2017年11月24日 1503号

【未来への責任 (237) 済州島「四・三事件」(上)】

 1995年以来、私は100回以上訪韓しているが、済州(チェジュ)島に行く機会はなかった。このほど済州島で開催された「日韓市民100人未来対話」会議に出席することになり、初めて訪問した。会議終了後に、四・三平和公園・記念館、北村(プクチョン)ノブンスンイ4・3記念館を見学、念願がかなった。

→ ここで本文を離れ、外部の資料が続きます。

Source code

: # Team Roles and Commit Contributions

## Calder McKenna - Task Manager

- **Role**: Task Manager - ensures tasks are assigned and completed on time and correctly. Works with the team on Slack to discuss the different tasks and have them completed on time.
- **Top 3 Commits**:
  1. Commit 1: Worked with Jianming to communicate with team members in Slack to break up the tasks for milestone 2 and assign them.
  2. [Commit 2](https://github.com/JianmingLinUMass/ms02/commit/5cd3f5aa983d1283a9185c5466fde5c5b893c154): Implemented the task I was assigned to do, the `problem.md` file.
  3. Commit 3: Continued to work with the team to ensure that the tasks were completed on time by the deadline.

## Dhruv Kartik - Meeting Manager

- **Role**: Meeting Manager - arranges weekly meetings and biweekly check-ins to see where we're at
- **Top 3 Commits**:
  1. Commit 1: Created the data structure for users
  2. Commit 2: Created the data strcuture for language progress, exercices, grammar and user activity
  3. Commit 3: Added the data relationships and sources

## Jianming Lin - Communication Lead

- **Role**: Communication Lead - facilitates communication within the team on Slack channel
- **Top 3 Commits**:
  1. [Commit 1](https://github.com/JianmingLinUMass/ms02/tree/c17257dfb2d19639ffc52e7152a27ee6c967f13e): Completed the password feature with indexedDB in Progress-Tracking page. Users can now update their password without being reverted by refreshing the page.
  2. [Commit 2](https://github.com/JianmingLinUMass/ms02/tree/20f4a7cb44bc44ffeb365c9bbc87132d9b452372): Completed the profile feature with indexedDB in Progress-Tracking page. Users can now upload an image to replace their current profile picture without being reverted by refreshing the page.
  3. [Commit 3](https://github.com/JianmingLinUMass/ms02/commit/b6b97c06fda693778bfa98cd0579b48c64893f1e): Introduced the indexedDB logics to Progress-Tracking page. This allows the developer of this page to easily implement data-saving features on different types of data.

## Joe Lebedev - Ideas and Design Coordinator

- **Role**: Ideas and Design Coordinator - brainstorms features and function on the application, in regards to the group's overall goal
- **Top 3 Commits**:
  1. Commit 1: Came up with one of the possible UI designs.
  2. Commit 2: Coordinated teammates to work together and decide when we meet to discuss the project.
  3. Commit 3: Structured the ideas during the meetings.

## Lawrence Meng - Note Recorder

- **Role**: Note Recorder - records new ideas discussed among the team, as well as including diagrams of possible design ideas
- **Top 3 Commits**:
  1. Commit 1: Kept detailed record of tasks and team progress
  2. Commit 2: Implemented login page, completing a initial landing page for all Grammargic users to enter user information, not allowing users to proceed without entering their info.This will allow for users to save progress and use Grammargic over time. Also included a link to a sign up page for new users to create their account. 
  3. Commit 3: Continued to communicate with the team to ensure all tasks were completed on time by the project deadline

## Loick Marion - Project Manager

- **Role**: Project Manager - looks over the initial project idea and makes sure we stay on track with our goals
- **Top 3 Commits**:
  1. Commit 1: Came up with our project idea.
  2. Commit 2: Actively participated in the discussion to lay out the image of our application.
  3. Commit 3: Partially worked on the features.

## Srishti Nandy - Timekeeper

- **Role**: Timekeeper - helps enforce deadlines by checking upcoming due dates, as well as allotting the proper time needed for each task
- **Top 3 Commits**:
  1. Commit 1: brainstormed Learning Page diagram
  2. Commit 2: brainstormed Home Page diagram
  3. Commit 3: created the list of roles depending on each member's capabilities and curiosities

 「四・三(ササム)事件」。これは、米軍政下で発生し、大韓民国樹立、朝鮮戦争を経て1954年まで7年間にわたって済州島で続いた「事件」である。朝鮮解放後、済州島においては南北統一・自主独立国家建設をめざしいち早く人民委員会が組織され、実質的に島を統治するに至った(済州島民主主義民族戦線=民戦、南朝鮮労働党=南労党などが主導)。

 この運動を米軍政は弾圧し、他方、李承晩(イスンマン)らは米軍政と一体となって単独政府樹立を推進した。これに対し島民が1947年の三一節(独立運動記念日)で抗議行動を展開すると、米軍政―警察は発砲して弾圧(6人死亡)。これに抗議する官民ゼネストに対しても民戦幹部ら多数の人々を検挙して鎮圧した。そして、李承晩は朝鮮半島の南北分断の固定化に反対した金九(キムグ)、金奎植(キムギュシク)らを押し切り南半部のみの政権樹立に向けて単独選挙実施を打ち出した。これを阻むため、済州島の南労党は1948年4月3日に武装蜂起し、5月10日の選挙拒否を呼びかけた。多数の島民がこれに応え入山し、選挙をボイコット。済州島の3選挙区中2選挙区では選挙は無効となった。

 しかし、同年8月15日、李承晩は大韓民国政府を樹立。以降、軍兵力を済州島に投入、戒厳令を敷いて武装部隊を討伐、中山間地の村を焦土化する鎮圧作戦を展開した。武装隊と討伐隊間の武力衝突、討伐隊の鎮圧作戦により2万5千〜3万余名もの人々が犠牲となった。焦土化作戦によって家屋4万余棟が焼き払われ、130余もの村が廃墟となった。学校・行政事務所なども多数消失し、各種の事業施設も破壊された。

 「四・三事件」は韓国現代史において、朝鮮戦争に次いで甚大な犠牲を生んだ悲劇であった。この「事件」は1954年に漢拏(ハルラ)山入山禁止が解除されて終息を見た。しかし、以降も国家保安法、連座制により島民に対する監視・弾圧は続き、事件の後遺症は癒されなかった。

 「四・三事件」の真相究明と犠牲者らの名誉回復の取り組みが始まったのは1987年民主化後のこと。2000年1月、ようやく「済州四・三事件真相糾明及び犠牲者名誉回復に関する特別法」(四・三特別法)が成立した。そして、この特別法に基づき、真相調査が行われ、犠牲者・遺族認定が進み、平和公園・記念館が建設されたのだ。

 韓国では、このように過去の国家犯罪、国家暴力の真相究明、被害者救済・補償などが継続的に取り組まれている。過去事清算は「慰安婦」、徴用工問題だけではないのである。